Farmer Merle Anderson of rural Climax, Minn., rallied support for Democratic candidates during a coffee and cookies meeting at his farm Monday afternoon.

Visit with the candidate
Norman County West students Shylynn Fassino, left, and Lita Villarreal visit with Al Franken Monday at a campaign stop at Merle and Lee Anderson's farm near Climax, Minn. (Herald photo by Eric Hylden).

Farmer Merle Anderson of rural Climax, Minn., rallied support for Democratic candidates during a coffee and cookies meeting at his farm Monday afternoon.

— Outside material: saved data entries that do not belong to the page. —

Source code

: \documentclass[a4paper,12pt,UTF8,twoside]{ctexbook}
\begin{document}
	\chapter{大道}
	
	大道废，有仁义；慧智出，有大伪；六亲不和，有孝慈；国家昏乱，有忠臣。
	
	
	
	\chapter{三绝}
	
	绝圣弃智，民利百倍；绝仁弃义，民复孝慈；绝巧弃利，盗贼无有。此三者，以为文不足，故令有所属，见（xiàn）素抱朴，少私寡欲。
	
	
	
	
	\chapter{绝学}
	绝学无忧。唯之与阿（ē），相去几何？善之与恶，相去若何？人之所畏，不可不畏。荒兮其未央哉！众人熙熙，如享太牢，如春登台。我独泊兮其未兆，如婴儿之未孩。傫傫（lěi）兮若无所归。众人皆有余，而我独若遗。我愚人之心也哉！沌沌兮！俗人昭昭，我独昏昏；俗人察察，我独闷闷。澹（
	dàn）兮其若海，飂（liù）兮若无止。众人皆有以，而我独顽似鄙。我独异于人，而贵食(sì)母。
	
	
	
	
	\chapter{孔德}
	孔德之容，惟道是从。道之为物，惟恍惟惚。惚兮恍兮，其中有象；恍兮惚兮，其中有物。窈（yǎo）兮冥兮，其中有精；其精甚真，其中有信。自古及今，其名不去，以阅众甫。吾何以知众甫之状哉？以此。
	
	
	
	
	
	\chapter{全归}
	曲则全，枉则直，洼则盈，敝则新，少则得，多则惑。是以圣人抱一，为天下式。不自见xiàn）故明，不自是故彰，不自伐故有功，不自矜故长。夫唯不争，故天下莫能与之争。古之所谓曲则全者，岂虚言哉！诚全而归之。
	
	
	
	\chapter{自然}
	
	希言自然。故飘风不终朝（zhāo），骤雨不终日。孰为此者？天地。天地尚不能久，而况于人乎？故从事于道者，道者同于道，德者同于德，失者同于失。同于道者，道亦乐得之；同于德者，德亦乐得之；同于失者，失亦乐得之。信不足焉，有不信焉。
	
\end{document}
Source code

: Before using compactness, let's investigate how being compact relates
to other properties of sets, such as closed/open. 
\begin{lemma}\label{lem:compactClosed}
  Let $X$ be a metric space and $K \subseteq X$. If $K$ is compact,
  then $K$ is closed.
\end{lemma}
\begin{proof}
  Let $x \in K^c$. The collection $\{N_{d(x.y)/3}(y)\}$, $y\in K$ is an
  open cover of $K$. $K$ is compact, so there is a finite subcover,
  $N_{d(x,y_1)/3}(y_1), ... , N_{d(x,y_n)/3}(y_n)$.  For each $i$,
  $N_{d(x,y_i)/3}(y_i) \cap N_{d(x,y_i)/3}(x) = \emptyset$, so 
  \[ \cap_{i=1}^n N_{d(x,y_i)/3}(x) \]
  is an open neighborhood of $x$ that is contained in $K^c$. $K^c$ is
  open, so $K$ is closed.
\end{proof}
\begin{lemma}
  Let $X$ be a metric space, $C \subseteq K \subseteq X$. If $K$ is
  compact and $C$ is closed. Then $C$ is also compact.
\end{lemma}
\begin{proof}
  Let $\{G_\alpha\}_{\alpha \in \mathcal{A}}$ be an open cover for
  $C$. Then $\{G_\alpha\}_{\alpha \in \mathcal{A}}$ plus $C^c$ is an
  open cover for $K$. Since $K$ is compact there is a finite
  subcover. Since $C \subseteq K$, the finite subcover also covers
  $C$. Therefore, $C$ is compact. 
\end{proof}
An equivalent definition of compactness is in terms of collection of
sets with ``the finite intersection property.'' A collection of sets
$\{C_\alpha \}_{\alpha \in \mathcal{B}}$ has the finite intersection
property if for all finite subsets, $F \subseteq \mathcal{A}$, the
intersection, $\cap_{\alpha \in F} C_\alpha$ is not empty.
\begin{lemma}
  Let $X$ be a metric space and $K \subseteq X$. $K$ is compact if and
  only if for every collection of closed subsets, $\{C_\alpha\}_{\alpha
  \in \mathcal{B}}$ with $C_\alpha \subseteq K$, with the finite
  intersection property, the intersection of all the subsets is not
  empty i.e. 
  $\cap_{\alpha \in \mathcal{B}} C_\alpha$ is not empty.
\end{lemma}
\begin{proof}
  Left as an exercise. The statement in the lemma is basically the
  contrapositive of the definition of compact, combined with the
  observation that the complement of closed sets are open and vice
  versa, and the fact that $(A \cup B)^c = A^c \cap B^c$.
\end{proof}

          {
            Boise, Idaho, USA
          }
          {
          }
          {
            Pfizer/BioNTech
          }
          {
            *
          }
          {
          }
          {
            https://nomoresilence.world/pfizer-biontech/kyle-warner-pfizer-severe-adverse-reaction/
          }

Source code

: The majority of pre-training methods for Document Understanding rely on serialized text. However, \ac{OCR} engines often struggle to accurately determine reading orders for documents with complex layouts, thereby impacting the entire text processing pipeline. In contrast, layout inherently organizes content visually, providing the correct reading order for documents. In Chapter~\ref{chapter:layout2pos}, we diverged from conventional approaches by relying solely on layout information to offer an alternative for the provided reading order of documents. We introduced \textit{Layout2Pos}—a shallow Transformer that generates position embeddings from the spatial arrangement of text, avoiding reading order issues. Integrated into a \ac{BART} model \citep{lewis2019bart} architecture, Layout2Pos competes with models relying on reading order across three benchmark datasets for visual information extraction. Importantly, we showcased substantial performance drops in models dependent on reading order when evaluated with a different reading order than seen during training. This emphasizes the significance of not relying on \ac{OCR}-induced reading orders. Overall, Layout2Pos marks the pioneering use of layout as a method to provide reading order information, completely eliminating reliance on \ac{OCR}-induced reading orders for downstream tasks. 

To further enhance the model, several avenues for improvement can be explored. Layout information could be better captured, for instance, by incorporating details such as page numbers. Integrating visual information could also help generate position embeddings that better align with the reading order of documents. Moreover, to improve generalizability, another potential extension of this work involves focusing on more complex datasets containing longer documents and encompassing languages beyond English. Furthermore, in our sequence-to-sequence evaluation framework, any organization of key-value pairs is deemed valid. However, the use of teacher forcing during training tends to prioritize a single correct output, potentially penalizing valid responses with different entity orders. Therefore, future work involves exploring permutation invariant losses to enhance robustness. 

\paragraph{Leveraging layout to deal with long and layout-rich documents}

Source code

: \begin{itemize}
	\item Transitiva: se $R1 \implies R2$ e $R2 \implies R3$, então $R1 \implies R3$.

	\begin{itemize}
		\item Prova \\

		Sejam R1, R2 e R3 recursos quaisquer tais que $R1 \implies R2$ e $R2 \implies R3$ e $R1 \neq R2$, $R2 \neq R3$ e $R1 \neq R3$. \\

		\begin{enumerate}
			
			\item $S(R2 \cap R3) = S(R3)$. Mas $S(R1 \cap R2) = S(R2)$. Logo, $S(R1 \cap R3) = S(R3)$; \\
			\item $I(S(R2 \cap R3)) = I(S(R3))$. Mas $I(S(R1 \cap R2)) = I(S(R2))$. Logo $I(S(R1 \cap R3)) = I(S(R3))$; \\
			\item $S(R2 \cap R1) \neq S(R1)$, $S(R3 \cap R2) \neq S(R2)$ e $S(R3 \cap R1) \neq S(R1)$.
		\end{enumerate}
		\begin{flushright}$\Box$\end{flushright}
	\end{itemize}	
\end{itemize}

The home of Anderson and his wife, Lee, was abuzz with activity, as local producers, community leaders and high school students gathered in an adjacent shop to listen to Democratic candidate Al Franken and incumbent Rep. Collin Peterson, D-Minn. Franken, a best-selling author and former national radio talk show host who gained fame as a comedy writer and performer on TV's "Saturday Night Live," is challenging incumbent Sen. Norm Coleman, R-Minn.

Anderson said a John McCain-Norm Coleman win in Minnesota could "spell the end of all ethanol industry."

"It wouldn't be very good for sugar, either," he added, then pointing to the walls of his shop, which were decorated with Franken and Peterson signs, he said: "We need to make these changes that you see up on the walls here."

Anderson followed with harsh words for Coleman.


"If we were to re-elect Norm Coleman, he would follow John McCain right over the cliff if he asked him to."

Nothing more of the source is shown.